なんとなく思うこと・・・ニュースや世間のいろいろなこと、私が思うことと世間が感じることは違うみたいです。

悪意ある人間は必ずいる    広告頼みはいずれ廃れる    LIFE BELOW ZERO
2022参議院議員選挙    安倍元首相銃撃事件    安倍元首相国葬終わる


悪意ある人間は必ずいる

村上春樹の小説の中に、世の中には無抵抗の猫の足を万力でつぶすような意味のないことをする奴が必ずいて、世の中はそうした悪意で満ちているという場面がある。

私も還暦をずいぶん前に迎えたけれど、まったく同感である。自分がそういう人間でないことは自信をもって言えるが、そういう人間が一定の確率で存在することもまた確かなのである。先日、改めてそう思ったのでそのことについて。

あるキャンプ場でのことである。普通の登山者は遅くとも午後3時くらいにはテントを設営して4時頃には食事、翌朝早いので5時頃には静かにしている。(南アルプスのある山小屋では、午後3時を過ぎて到着すると怒鳴られるという有名な話がある。)

ところが、その日現れた7~8人のグループは5時過ぎてから現われ、大騒ぎしながら設営、そして宴会を始めたのである。

若い人がオートキャンプと間違えているのだろうと思うかもしれないが、いい歳の連中である。しかも、「昔の山岳部では先輩に荷物を持たされた」なんて話をしているから、もと山岳部だった連中が少なくとも何人かはいたのである。

なげかわしいことだと思ってトイレに行くと、そのうちの一人が挨拶もなしに話しかけてきた。

「ここにはキツネが出るから気を付けてね」

見ず知らずの他人、しかも自分達より早く着いている明らかに年上の人間に、挨拶抜きのタメ口。しかも群れをなして大騒ぎしている奴らである。相手にしないでいると、さらにしつこく話しかけてきた。

「何か持っていかれたら困るでしょう。困るよね」

「俺には盗癖があるし、他人が困ってるのを見るのが大好きだから、気を付けてね」と言っているように聞こえた。わずか数メートル先にこんな不審者がいるのはたまったものではない。その夜は身辺に気をつけなければならなかった。

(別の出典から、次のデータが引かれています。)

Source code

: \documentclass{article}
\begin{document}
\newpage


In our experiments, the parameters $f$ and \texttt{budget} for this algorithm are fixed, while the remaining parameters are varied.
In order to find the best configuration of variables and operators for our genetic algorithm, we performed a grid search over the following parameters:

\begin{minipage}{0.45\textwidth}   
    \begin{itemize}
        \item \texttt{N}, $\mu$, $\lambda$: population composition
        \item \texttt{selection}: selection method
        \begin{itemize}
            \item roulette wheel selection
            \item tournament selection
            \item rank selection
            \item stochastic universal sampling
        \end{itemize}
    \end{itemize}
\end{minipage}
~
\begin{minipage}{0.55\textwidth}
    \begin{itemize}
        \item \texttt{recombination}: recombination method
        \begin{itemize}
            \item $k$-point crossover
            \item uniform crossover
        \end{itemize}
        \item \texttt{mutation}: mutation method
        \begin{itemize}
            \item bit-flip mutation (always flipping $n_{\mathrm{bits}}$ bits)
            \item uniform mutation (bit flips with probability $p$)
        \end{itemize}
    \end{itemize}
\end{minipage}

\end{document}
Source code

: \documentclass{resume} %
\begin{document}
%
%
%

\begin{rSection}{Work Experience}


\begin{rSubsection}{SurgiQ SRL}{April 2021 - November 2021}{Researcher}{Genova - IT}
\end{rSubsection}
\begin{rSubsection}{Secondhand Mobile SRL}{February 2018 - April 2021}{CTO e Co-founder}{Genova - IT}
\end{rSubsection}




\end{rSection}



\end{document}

翌朝5時過ぎに出発する時、連中は出発どころか朝食もとっていなかったので、まあそういう奴らである。昔は山岳部だったのかもしれないが、登山の基本もできていないのである。

だから、山の本に、山岳部や山岳会で基本を身につけてなどと書かれているのは、まったく当てにならないと思っている。現に、大きな遭難事故はほぼグループ登山である(単独行は見つからないだけという話かもしれないが)。

私が窮屈な一夜を過ごしたことを取り越し苦労とか被害妄想と思う人もいるかもしれない。しかし、そうやって性善説に立って何度も痛い目をみている。疑うべきを信じるのは、信じていい時に疑うよりずっとリスクは大きい。

「他人が困るのを見るのが大好き」な人間は、確率的に数十人に一人必ずいる。「他人が困っても構わない」から「他人が困るのを見るのが好き」までの距離はたいへん短い。

(数百人に一人と思いたいが、運転していたり会社勤めしたり、昨今の世界情勢をみてもそのくらいの確率が妥当なように思える。)

そして、そういう人間にありがちな特徴として、妙になれなれしい、礼儀知らず、群れをなして動くなどがある。それらの条件を踏まえた確率は、数人に一人にハネ上がる。

そういう人間に例えば登山靴を持っていかれて、十メートル先の林に投げ込まれただけで発見は困難である。下山できないことはないにせよ、かなり困る。そういう人間はそれを想像するだけできっと楽しいのである。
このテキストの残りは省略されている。